Это предприятие не сулит особенного успеха.

Ничего замечательного в манере, в стиле Уотсона, никаких отклонений от гладкой, безликой речи читатель не чувствует.

На персональный подтекст фраза не пре­тендует. Она начисто лишена того своеоб­разия, которое превращает слово в частицу излучающей его личности. Слово респекта­бельно и бесстрастно, как дворецкий. Оно предназначено только для того, чтобы на­звать несложный объект и зарегистриро­вать несложные чувства. В нем нет полу­тонов и оттенков, отражающих душевный сдвиг, промелькнувшую мысль, изменение чувства.

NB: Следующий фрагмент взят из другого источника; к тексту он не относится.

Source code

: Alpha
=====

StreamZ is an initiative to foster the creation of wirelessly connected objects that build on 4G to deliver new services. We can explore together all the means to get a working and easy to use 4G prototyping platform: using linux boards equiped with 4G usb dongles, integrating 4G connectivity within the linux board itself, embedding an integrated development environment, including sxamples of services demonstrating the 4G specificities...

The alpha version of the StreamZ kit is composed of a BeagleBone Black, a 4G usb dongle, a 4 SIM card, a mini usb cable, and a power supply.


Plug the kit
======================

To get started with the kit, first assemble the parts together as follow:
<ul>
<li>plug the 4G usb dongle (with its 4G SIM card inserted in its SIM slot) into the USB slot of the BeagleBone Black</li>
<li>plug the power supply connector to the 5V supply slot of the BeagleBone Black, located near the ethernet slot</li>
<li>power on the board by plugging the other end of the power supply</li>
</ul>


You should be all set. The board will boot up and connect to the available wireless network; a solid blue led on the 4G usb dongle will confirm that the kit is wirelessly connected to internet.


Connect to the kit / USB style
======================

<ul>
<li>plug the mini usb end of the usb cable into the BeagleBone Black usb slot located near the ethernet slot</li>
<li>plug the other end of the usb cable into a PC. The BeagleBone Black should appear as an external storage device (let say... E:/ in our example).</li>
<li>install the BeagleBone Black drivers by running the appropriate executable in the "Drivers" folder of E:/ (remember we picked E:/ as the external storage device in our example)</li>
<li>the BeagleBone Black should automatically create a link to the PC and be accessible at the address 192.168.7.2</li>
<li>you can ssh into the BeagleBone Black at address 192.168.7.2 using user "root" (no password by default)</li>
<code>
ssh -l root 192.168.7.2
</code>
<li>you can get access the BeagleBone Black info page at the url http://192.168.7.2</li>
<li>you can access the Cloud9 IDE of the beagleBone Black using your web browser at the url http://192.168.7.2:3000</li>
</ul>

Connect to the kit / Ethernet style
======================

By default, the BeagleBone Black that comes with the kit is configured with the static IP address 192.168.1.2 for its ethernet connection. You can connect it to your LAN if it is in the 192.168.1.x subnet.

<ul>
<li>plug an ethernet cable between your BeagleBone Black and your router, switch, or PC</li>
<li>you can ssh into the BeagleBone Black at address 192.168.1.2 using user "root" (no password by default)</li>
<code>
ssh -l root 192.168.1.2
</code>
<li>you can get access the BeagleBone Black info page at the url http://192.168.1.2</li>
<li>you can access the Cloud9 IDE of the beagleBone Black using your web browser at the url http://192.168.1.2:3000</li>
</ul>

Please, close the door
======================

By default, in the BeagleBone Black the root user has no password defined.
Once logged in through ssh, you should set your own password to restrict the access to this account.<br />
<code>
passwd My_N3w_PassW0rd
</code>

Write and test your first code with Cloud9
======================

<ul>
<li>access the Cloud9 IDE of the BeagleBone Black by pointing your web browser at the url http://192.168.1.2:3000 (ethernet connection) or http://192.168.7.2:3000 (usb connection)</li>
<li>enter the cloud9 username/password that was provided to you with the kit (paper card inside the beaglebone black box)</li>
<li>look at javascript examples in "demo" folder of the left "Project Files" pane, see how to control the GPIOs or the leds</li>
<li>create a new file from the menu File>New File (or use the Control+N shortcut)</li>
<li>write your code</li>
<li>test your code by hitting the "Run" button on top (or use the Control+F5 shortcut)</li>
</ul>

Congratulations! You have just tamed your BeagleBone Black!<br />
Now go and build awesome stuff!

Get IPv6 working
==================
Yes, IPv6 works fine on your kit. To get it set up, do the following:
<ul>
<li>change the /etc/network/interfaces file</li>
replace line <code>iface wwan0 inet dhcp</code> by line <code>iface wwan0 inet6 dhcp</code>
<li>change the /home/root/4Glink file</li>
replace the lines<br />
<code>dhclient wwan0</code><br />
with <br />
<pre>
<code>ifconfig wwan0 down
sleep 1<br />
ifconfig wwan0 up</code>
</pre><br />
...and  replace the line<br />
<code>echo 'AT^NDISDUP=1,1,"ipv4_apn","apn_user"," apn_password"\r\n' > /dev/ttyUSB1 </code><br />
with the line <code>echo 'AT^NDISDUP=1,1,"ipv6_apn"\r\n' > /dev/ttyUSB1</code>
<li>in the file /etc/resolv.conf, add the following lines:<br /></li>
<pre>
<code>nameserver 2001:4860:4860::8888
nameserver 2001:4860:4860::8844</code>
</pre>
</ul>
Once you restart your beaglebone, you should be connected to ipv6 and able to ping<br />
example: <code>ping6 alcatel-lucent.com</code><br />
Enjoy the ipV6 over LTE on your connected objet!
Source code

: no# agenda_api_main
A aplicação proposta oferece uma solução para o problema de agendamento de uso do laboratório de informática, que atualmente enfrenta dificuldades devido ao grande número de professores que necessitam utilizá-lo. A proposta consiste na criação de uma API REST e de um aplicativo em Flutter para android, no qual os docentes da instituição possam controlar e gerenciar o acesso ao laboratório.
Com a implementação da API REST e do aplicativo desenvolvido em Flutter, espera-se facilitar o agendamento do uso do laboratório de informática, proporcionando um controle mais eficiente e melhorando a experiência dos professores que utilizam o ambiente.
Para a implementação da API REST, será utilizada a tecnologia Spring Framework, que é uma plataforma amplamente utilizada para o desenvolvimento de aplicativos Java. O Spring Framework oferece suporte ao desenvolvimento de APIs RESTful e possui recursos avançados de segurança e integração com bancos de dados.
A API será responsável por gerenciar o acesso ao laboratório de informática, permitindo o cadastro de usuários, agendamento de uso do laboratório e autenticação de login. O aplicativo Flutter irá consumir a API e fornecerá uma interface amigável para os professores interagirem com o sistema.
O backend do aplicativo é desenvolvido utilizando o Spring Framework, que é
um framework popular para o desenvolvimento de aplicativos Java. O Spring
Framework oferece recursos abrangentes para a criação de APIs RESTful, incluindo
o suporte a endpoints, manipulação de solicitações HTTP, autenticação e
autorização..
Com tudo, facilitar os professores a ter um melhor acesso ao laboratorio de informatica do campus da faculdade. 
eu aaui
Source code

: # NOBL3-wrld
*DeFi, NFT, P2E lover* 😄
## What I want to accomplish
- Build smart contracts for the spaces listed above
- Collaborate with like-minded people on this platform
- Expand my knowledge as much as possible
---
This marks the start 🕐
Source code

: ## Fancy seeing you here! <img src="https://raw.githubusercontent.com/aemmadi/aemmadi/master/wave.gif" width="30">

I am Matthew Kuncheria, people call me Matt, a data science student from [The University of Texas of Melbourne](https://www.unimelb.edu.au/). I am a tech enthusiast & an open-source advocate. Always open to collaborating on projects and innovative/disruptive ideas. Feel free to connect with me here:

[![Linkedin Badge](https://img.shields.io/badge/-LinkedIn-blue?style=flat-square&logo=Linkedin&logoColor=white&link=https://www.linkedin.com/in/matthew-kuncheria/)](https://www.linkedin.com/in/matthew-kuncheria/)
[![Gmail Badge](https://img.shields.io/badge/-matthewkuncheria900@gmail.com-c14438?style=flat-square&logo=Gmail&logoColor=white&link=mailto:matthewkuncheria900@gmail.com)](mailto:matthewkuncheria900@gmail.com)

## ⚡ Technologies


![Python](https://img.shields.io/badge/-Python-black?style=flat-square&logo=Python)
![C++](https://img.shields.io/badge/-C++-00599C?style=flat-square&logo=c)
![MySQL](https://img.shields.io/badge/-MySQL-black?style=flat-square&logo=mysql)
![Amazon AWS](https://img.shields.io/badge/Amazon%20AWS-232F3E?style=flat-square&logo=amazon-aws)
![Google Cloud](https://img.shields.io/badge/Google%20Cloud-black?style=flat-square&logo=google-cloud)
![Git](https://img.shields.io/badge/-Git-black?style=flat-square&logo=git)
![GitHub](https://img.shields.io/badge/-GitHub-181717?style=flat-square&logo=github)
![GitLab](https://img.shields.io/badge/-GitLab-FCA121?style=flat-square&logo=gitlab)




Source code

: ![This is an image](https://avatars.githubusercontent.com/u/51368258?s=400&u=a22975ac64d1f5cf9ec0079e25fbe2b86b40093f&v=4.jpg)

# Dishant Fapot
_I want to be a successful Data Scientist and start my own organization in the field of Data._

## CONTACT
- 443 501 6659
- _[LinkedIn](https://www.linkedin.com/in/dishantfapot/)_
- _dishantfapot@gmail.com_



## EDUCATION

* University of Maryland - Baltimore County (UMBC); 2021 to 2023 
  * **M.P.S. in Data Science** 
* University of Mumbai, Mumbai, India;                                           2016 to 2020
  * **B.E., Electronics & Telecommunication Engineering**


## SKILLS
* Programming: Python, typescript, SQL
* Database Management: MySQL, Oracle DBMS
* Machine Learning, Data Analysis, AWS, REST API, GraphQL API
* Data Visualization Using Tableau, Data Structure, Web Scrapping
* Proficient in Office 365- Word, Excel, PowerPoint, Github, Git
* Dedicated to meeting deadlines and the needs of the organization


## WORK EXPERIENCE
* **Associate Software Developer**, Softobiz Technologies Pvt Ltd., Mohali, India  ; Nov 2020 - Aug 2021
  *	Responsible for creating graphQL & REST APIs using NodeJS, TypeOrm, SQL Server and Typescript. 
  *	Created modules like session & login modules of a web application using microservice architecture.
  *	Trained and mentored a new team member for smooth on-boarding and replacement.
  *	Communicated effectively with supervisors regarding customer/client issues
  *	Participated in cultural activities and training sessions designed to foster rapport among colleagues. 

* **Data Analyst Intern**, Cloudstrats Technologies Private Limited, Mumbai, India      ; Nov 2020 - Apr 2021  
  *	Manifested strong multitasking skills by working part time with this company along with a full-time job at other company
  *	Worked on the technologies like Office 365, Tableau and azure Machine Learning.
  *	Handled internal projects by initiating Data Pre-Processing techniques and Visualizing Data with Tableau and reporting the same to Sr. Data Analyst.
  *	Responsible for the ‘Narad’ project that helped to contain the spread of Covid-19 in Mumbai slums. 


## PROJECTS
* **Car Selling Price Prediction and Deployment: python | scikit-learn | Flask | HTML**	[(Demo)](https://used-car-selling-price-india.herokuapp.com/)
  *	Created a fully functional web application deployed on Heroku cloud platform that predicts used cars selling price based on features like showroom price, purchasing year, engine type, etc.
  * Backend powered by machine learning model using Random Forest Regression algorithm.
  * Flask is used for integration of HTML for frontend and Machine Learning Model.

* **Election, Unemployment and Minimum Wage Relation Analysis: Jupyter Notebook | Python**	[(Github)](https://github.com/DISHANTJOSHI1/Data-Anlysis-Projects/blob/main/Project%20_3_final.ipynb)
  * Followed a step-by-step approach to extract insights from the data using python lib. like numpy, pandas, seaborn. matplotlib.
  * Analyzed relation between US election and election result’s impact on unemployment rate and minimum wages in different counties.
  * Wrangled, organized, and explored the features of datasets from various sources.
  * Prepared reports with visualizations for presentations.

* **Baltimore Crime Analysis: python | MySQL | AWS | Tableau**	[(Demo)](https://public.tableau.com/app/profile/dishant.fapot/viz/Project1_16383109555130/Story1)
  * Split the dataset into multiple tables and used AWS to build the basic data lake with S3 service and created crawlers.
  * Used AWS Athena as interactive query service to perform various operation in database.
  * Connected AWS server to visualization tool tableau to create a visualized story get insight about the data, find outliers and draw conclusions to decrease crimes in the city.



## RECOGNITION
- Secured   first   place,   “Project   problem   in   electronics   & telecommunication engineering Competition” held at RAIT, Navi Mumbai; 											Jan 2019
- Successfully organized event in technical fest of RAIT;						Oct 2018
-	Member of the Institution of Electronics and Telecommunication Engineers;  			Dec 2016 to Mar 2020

Редкие беллетристические украшения по­вторяют традиционный стереотип: дома на окраине Лондона раскинулись, как «щупаль­ца гигантского спрута», двигатель парохода «стучит, как огромное металлическое серд­це».

Философское глубокомыслие Уотсона не выходит за пределы удручающих пресно­стей вроде того, например, что «жизнь по­хожа на эту топь, усеянную зелеными пят­нами, в которых можно утонуть», а пеше­ходы на вечерних улицах выглядели приз­раками, которые, «как и весь род людской, появлялись из темноты и снова погружа­лись во тьму».

Поначалу я собирался знакомиться с по­вествователем по рассказу «Пестрая лента», во-первых, потому, что сам автор, будучи в преклонном возрасте, из всех историй о Холмсе предпочитал «ту, которая о змее», а во-вторых, потому, что рассказ больше других нравится публике. По опросу «Обсервера», рассказы-победители расположи­лись в такой последовательности:

1. «Пе­страя лента»;

2. «Союз рыжих»;

З. «Скан­дал в Богемии» (кстати, единственный, в котором знаменитый сыщик терпит фиаско);

4. «Морской договор»;

5. «Человек с рас­сеченной губой».

К сожалению, в «Пестрой ленте» двад­цать две страницы из общего числа двадца­ти семи представляют собой чистый диа­лог, и Уотсону оставлено слишком мало места, чтобы проявить своеобразие рассказ­чика.

Почти вся серия «Приключения Шерлока Холмса» построена главным образом на диалоге. А в рассказе «Медные буки» роль Уотсона настолько случайна, что достаточ­но вычеркнуть или чуть изменить два­дцать — тридцать строк — доктор исчезнет и никто не заметит его отсутствия.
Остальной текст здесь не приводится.